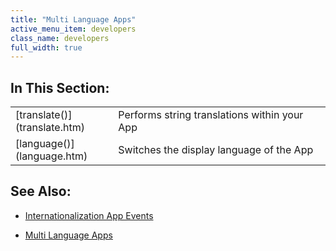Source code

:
 ```yaml
---
title: "Multi Language Apps"
active_menu_item: developers
class_name: developers
full_width: true
---
```



## In This Section:

<table>
<tr>
<td width="149">
[translate()](translate.htm)

</td>
<td width="12">
</td>
<td width="719">
Performs string translations within your App

</td>
</tr>
<tr>
<td width="149">
[language()](language.htm)

</td>
<td width="12">
</td>
<td width="719">
Switches the display language of the App

</td>
</tr>
</table>

## See Also:

 - [Internationalization App Events](../../../widget-properties-events/events/event-reference-list/internationalization-app-event.htm)

 - [Multi Language Apps](../../../product-guide/advanced-features/multi-language-apps/index.htm)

- [To do]:
All lines above that include the word "Apps" must be copied into the answer.

- [Answer box]:
title: "Multi Language Apps"
 - [Multi Language Apps](../../../product-guide/advanced-features/multi-language-apps/index.htm)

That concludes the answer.